Tras las andanzas de la disfuncional familia Julia, ¿qué mejor que dedicarle un post a la familia perfecta? En los 80 esa familia vivía en la soleada ciudad de Sacramento (California) y los viernes por la tarde críos de toda España corrían a casa para ponerse delante de la tele, zamparse un bocata de Nocilla en pan Bimbo con corteza (yupiiii) o de quesito en pan normal (oooohh), para verles subirse unos encima de otros en plan castellers yanquis.
Basada en el relato autobiográfico de un columnista llamado Tom Braden, la serie empezó con mal pie: Diana Hyland, la actriz que daba vida a la madre numerosa enfermó de cáncer y tuvo que abandonar la serie tras grabar el cuarto capítulo de la primera temporada. Los guionistas “borraron” a Hyland del resto de los capítulos y su esposo (interpretado por Dick Van Patten) comenzó la segunda temporada viudo pero por poco tiempo: el que tardó en enamorarse de Abby, la niñera de sus retoños.
En Con ocho basta el padre viudo era bueno y comprensivo; la madrastra dialogante y enrollada; los hijos mayores daban ejemplo de sensatez a los pequeños y éstos eran encantadores diablillos cuyas travesuras iluminaban el día a día familiar como los rayos de sol iluminan los charcos tras las tormentas de verano… Resumiendo: aunque eran una panda de cursis con unos peinados bastante horteras (esas rayas al medio con cortinillas, ese pelo a tazón del benjamín que sin duda inspiró a los Coen para el Anton Chigurh de Bardem); aunque muchas veces sus problemas no se parecían nada a los nuestros (“¡Cielos, Nancy va a perder su puesto de animadora, Tommy estrena su furgoneta con 16 años y el pequeño Nicholas ha ganado el concurso de deletreo!”); la serie arrasó en España y sus protagonistas masculinos más jóvenes fueron carne de posters, carpetas y pegatinas del Superpop.
Lo mejor
Quizá lo mejor de la serie sea el recuerdo que de ella tienen los que la vieron durante su emisión en TVE. Miles de chicas y chicos estrenaron sujetadores y maquinillas de afeitar (respectiva, alternativa o indistintamente) al mismo tiempo que los vástagos Bradford. En el desierto televisivo de las dos cadenas, Con ocho basta logró que los españolitos del tigretón y la Semana Santa se identificaran sin problemas con un mundo lejano donde reinaban la mantequilla de cacahuete y el día de Acción de Gracias. Quizá era el signo de que algo empezaba a cambiar.
Lo peor
La serie ha envejecido bastante mal, hasta el punto de que es de las que menos se han repuesto en todo el mundo por falta de demanda de los espectadores, aunque un reducto de fans sigue reclamando su edición en DVD.
Trivia
Si hay una serie en la que sus protagonistas tuvieron una vida muy diferente a la que representaron en la pantalla, esa es Con ocho basta. Alcohol, drogas y otras adicciones (con muerte por sobredosis incluida de Lani O´Grady, que interpretaba a la juiciosa Mary Bradford), estrellas infantiles de carrera truncada, detenciones por distintos delitos, problemas de sobrepeso y renacimientos a través de la religión jalonaron las vidas de los actores tras abandonar la serie.

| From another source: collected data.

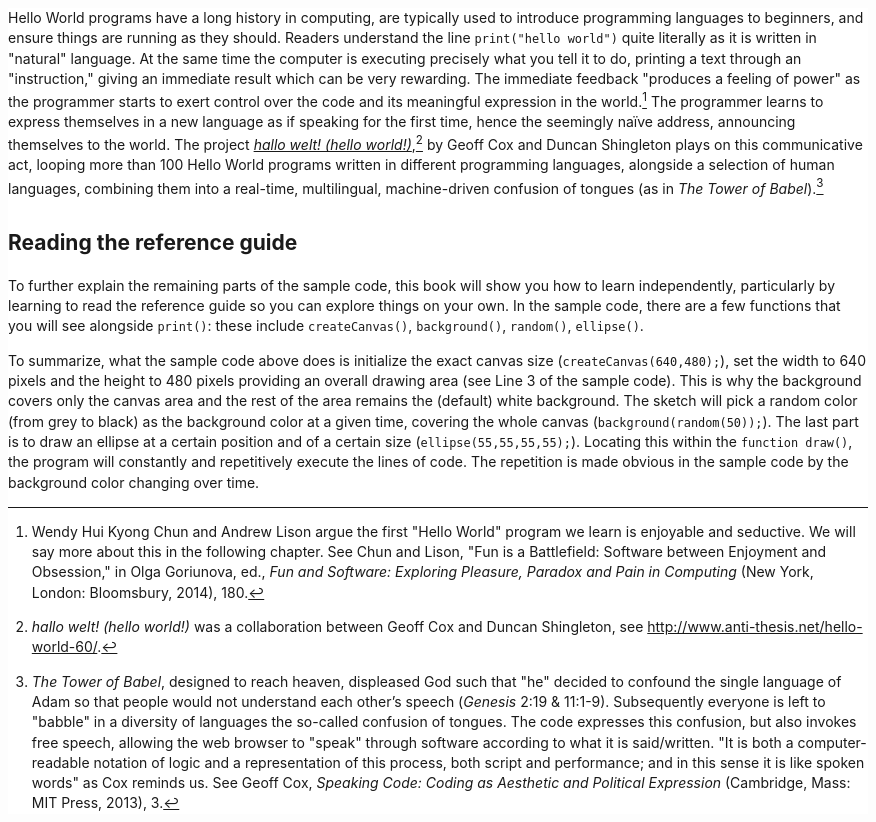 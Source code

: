 Hello World programs have a long history in computing, are typically used to introduce programming languages to beginners, and ensure things are running as they should. Readers understand the line `print("hello world")` quite literally as it is written in "natural" language. At the same time the computer is executing precisely what you tell it to do, printing a text through an "instruction," giving an immediate result which can be very rewarding. The immediate feedback "produces a feeling of power" as the programmer starts to exert control over the code and its meaningful expression in the world.[^Chun2] The programmer learns to express themselves in a new language as if speaking for the first time, hence the seemingly naïve address, announcing themselves to the world. The project [*hallo welt! (hello world!)*](http://www.anti-thesis.net/hello-world-60/),[^Hello] by Geoff Cox and Duncan Shingleton plays on this communicative act, looping more than 100 Hello World programs written in different programming languages, alongside a selection of human languages, combining them into a real-time, multilingual, machine-driven confusion of tongues (as in *The Tower of Babel*).[^Babel]

## Reading the reference guide
To further explain the remaining parts of the sample code, this book will show you how to learn independently, particularly by learning to read the reference guide so you can explore things on your own. In the sample code, there are a few functions that you will see alongside `print()`: these include `createCanvas()`, `background()`, `random()`, `ellipse()`.

To summarize, what the sample code above does is initialize the exact canvas size (`createCanvas(640,480);`), set the width to 640 pixels and the height to 480 pixels providing an overall drawing area (see Line 3 of the sample code). This is why the background covers only the canvas area and the rest of the area remains the (default) white background. The sketch will pick a random color (from grey to black) as the background color at a given time, covering the whole canvas (`background(random(50));`). The last part is to draw an ellipse at a certain position and of a certain size (`ellipse(55,55,55,55);`). Locating this within the `function draw()`, the program will constantly and repetitively execute the lines of code. The repetition is made obvious in the sample code by the background color changing over time.


[^1967]: In the 1960s the opportunities for getting a job, regardless of gender and educational background, in the area of programming was enormous. With low entry barriers, prior coding experience nor college-educated training were not prerequisites, and companies generally offered on-the-job training. Many women entered the programming field and climbed up the "computer ladder" during the early years of computing history, according to Lois Mandel, "The Computer Girls," *Cosmopolitan* (April 1967): 52-56. However, although computer programming "started out with an ambiguous gender identity, [it] was gradually and deliberately transformed into a high-status, scientific, and masculine discipline," according to Nathan Ensmenger, “Making Programming Masculine,” in *Gender Codes: Why Women are Leaving Computing*, Thomas J. Misa, ed. (Hoboken, NJ: John Wiley, 2010), 115-141.
[^STEM]: Having programming skills has become a prerequisite in education and business globally. See, for instance, <https://ec.europa.eu/digital-single-market/en/coding-21st-century-skill> and <https://news.microsoft.com/apac/features/coding-way-brighter-future-2018-beyond/>. The opening up of programming beyond specialized disciplines, the so-called "STEM" subjects, sets the conditions for what we refer to as "aesthetic programming."
[^Hall]: We are thinking of Stuart Hall's essay "Encoding/Decoding" in which he argues that people can play an active role in decoding messages, in Stuart Hall et al, eds. *Culture, Media, Language* (London: Hutchison, 1980), 128-38.
[^Vee]: Annette Vee, *Coding Literacy: How computer programing is changing writing* (Cambridge, MA: MIT Press, 2017), 4. Beyond coding literacy, we can also observe other kinds of literacy in mainstream media, policy making, and academic discourse, such as procedural, data and digital literacy. See Ian Bogost, "Procedural Literacy: Problem Solving with Programming, Systems, & Play," *The Journal of Media Literacy* 52, no. 1-2 (2015); Michael Mateas, "Procedural Literacy: Educating the New Media Practitioner," *On the Horizon. Special issue. Future of Games, Simulations and Interactive Media in Learning Contexts* 13, no.1 (2005); Annette N. Markham, “Taking Data Literacy to the Streets: Critical Pedagogy in the Public Sphere," *Qualitative Inquiry* (August 2019). doi:10.1177/1077800419859024; Teressa Umali, "Exclusive: Promoting Digital Literacy in the Philippine Education System," *OpenGov Asia*, available at  <https://www.opengovasia.com/promoting-digital-literacy-in-the-philippine-education-system/>.
[^Cayley]: John Cayley, "The Code is Not the Text Unless it is the Text," *Electronic Book Review* (2002), available at <http://electronicbookreview.com/essay/the-code-is-not-the-text-unless-it-is-the-text/,> see also Katherine Hayles, *Writing Machines* (Cambridge, MA: MIT Press, 2002).
[^Vee2]: Vee, *Coding Literacy: How computer programing is changing writing*, 45-58.
[^Montfort]: Nick Montfort, *Exploratory Programming for the Arts and Humanities* (Cambridge, Mass.: MIT Press, 2016).
[^Rushkoff]: We take this from Douglas Rushkoff's *Program or Be Programmed: Ten Commandments for a Digital Age* (New York: OR books, 2010).
[^library]: A library is a collection of resource in the form of code containing programming functions and their details. Those functions can be used to develop software programs and applications.
[^Severance]: Charles Severance, "Javascript: Designing a Language in 10 Days," *IEEE Computer Society*, February (2012), 7-8.
[^Clark]: Lin Clark works at Mozilla and turns code into cartoons. Here she explains how JavaScript is run in the browser, see <https://hacks.mozilla.org/2017/02/a-crash-course-in-just-in-time-jit-compilers/>.
[^Moon]: Seong-Won Lee and Soo-Mook Moon, "Selective Just-in-time Compilation for Client-side Mobile JavaScript Engine", in *Proceedings of the 14th International Conference on Compilers, Architectures and Synthesis for Embedded Systems (CASES '11)* (New York: ACM, 2011), 5-14. DOI: <https://doi.org/10.1145/2038698.2038703>
[^IDE]: IDE is a software application that provides a more comprehensive and integrated environment for software development. It usually consists of a source code editor, build automation tools and a debugger. In this book we use Atom as the code editor, but it requires another tool for debugging such as a browser's web console. One example of IDE would be Processing, an open source, standalone application built for the visual and electronic art communities. See <https://en.wikipedia.org/wiki/Integrated_development_environment>.
[^JVM]: JVM refers to a virtual environment in a machine (usually a computer) that can run and execute programs in the form of Java bytecode written in programming languages such as Java. JVM performs operations such as loading, verifying, executing code and offers a runtime environment. See <https://en.wikipedia.org/wiki/Java_virtual_machine>.
[^Minecraft]: See <https://minecraft.gamepedia.com/Development_resources>.
[^Papert]: A concept was first formulated by mathematician, computer scientist, and educator Seymour Papert who was an MIT Professor and created the design principle for a programming language called Logo. See Seymour Papert, *Mindstorms: Children, Computers, and Powerful Ideas* (New York: Basic Books, 1980).
[^Processing]: See <https://processing.org>.
[^laczko]: The lack of gender diversity is also reflected in the Aesthetic Programming course feedback in 2017, with a student commenting that "code is not a gentlemen's club that only belongs to computer scientists." Artist Juli Laczko's research and practice address the issue of gender and stereotyping in the history of computing. One of the examples is the artwork *webmachine*, which is a reversed analog weaving computer. It is an online software piece that uses punch card technology to translate a binary text into visual code. The project looks into the history and labor practices of weaving and how culture reinforces stereotypes in computing. See <https://digital-power.siggraph.org/piece/webmachine/>.
[^McCarthy]: Lauren McCarthy, "P5js Diversity & Floss Panel Introduction" (2015). Video available at <http://opentranscripts.org/transcript/p5js-diversity-floss-panel-introduction/>.
[^Chinese]: p5.js is now available in Spanish, see Maya Man, *Processing Foundation* (2016), available at <https://medium.com/processing-foundation/p5-js-is-now-available-in-spanish-3d1eab9dffa0>; see also Kenneth Lim, Chinese Translation for p5.js and preparing a future of more translations (2018), available at <https://medium.com/processing-foundation/chinese-translation-for-p5-js-and-preparing-a-future-of-more-translations-b56843ea096e>.
[^Jin]: Such a series with a focus on diversity within code+art and placed under the subdomain of p5.js, created and curated by Chelly Jin, diversity.p5js.org.
[^UX]: A UX-research project by Claire Kearney-Volpe, <https://www.clairekv.com/p5js-ux-research>.
[^Choi]: A project by artist and educator Taeyoon Choi, <http://taeyoonchoi.com/soft-care/signing-coders/>.
[^chun]: Chun politicizes the concept of software, and, in particular, she traces the history of automatic programming, the rise of the binary distinction between hard and software, as well as the erasure of gazes. See Wendy Hui Kyong Chun, “On Software, or the Persistence of Visual Knowledge,” *Grey Room* 18 (January 2005): 26–51. <https://doi.org/10.1162/1526381043320741>.
[^Atom]: <https://atom.io/>.
[^p5js]: p5.js download page, <https://p5js.org/download/>.
[^sound]: <https://p5js.org/reference/#/libraries/p5.sound>.
[^liveserver]: <https://atom.io/packages/atom-live-server>.
[^print]: <https://p5js.org/reference/#/p5/print>.
[^console]: p5.js has built in "The Friendly Error System" to help coders especially beginners. The library considers a well-designed and user friendly debugger "written in a right tone "can lower the barrier for inexperienced users." See A. Mira Chung, "Friendly Error System for p5.js", *Processing Foundation* (2017), <https://medium.com/processing-foundation/2017-marks-the-processing-foundations-sixth-year-participating-in-google-summer-of-code-d365f62fc463>.
[^Chun2]: Wendy Hui Kyong Chun and Andrew Lison argue the first "Hello World" program we learn is enjoyable and seductive. We will say more about this in the following chapter. See Chun and Lison, "Fun is a Battlefield: Software between Enjoyment and Obsession," in Olga Goriunova, ed., *Fun and Software: Exploring Pleasure, Paradox and Pain in Computing* (New York, London: Bloomsbury, 2014), 180.
[^Hello]: *hallo welt! (hello world!)* was a collaboration between Geoff Cox and Duncan Shingleton, see <http://www.anti-thesis.net/hello-world-60/>.
[^Babel]: *The Tower of Babel*, designed to reach heaven, displeased God such that "he" decided to confound the single language of Adam so that people would not understand each other’s speech (*Genesis* 2:19 & 11:1-9). Subsequently everyone is left to "babble" in a diversity of languages the so-called confusion of tongues. The code expresses this confusion, but also invokes free speech, allowing the web browser to "speak" through software according to what it is said/written. "It is both a computer-readable notation of logic and a representation of this process, both script and performance; and in this sense it is like spoken words" as Cox reminds us. See Geoff Cox, *Speaking Code: Coding as Aesthetic and Political Expression* (Cambridge, Mass: MIT Press, 2013), 3.
[^ellipse]: See <https://p5js.org/reference/#/p5/ellipse>.
[^runme]: To run the JavaScript via GitLab on a web browser, you need to do some configuration in the repository before uploading any source code. A new file (.gitlab-ci.yml) is created in the root of the project repository, containing a set of jobs and their specifications that are required to run on GitLab. You can follow GitLab's guidelines (in terms of the code in the yml file as well as the use of repository as a website) here, <https://gitlab.com/pages/plain-html/-/blob/master/README.md>.
[^readme]: The readme file is structured in a markdown format with the file extension as ".md". It is a lightweight markup language supporting simple text formatting with special syntax. Files with this extension can be processed by GitLab and display in a more readable form visually on the web. For more about the syntax of writing in markdown, see: <https://docs.gitlab.com/ee/user/markdown.html>.
[^Git]: This discussion is summarized at <https://stackoverflow.com/questions/43959748/what-is-the-abbreviation-of-git>.
[^p5Community]: See <https://github.com/processing/p5.js/wiki>.
[^GNUGPL]: See <https://www.gnu.org/licenses/lgpl-3.0.txt>.
[^term]: Not before time many software communities have decided to stop using "master-slave," such as Django and Python, and have replaced with alternative terms. See, <https://tools.ietf.org/id/draft-knodel-terminology-00.html#rfc.section.1.1>. According to Ron Eglash, the term master-slave suggests the element of control in a dependent relationship, however it is not accurately described technically and has further raised the ethical issues in using broken metaphor in computing. See, Ron Eglash, "Broken Metaphor: The Master-Slave Analogy in Technical Literature," *Technology and Culture* 48, no.2 (2007): 360–69. <https://doi.org/10.1353/tech.2007.0066>.
[^Spender]: Foundational reading on this issue would be Dale Spender's *Man-Made Language* (1980), <https://www.marxists.org/reference/subject/philosophy/works/ot/spender.htm>.
[^Butler]: Judith Butler, *Excitable Speech: A Politics of the Performative* (London: Routledge, 1997).
[^Cox]: See also Geoff Cox & Alex McLean, *Speaking Code: Coding as Aesthetic and Political Expression* (Cambridge, MA: MIT Press, 2013).
[^Hoggart]: Richard Hoggart, *The Uses of Literacy: Aspects of Working Class Life* [1957] (London: Penguin, 2009).
[^Ong]: Walter J. Ong, *Orality and Literacy: The Technologizing of the Word* [1982] (London: Routledge, 2002).
[^Graham]: See Harwood's "Class Library", in Fuller ed., *Software Studies*, 37-39.
[^class]: See, <https://p5js.org/reference/#/p5/class>.
[^Vee3]: Vee, *Coding Literacy*.
[^Kelty]: This point is largely derived from Kelty's *Two Bits*, which uses the phrase "running code" to describe the relationship between "argument-by-technology and argument-by-talk." See Christopher Kelty *Two Bits: the Cultural Significance of Free Software* (Durham: Duke University Press, 2008), 58. Clearly programmers are able to make arguments as people can in other rhetorical forms, see Kevin Brock, *Rhetorical Code Studies: Discovering Arguments in and around Code* (Ann Arbor, MN: University of Michigan Press, 2019).
[^webeditor]: Processing Foundation announced the official release of the p5.js Web Editor in 2018, an online platform for learning and running code, and it is easy to get started with no additional installation of software. See <https://medium.com/processing-foundation/hello-p5-js-web-editor-b90b902b74cf>.
[^Reference]: See <https://p5js.org/reference/>.
[^point]: A point is an address with at least two coordinates: conventionally `x` and `y`.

Así, Willie Aames, que hacía el papel de Tommy, pasó de la fama televisiva a una fallida carrera cinematográfica con títulos tan olvidables como Paraíso (una copia cutre de El lago azul que lanzó a Brooke Shields). Tras copar portadas por su adicción a la cocaína y sus gamberradas, Aames vio la luz, se convirtió en cristiano renacido y rodó y protagonizó vídeos y actuaciones como Bibliaman, un superhéroe religioso campeón del cristianismo. Recientemente ha aparecido en sendos realitys de la tele USA en los que viejas glorias de la pantalla compiten entre sí para perder peso.
También Adam Rich, el dulce Nicholas, llevó mal el paso a la edad adulta. Tras aparecer como estrella invitada en series como Vacaciones en el mar o Los vigilantes de la playa, su adicción a las drogas le llevó a reventar farmacias y dar con sus huesos en la cárcel, de donde le sacó su padre de ficción Dick van Patten (que sigue vivo y coleando a sus 80 tacos). En 1996 protagonizó un suceso más que curioso al fingir su propia muerte durante un supuesto atraco fallido. La historia, escrita por él mismo, se publicó con todo lujo de detalles en la revista Might para cachondearse de los obituarios que las publicaciones americanas suelen dedicar a sus estrellas.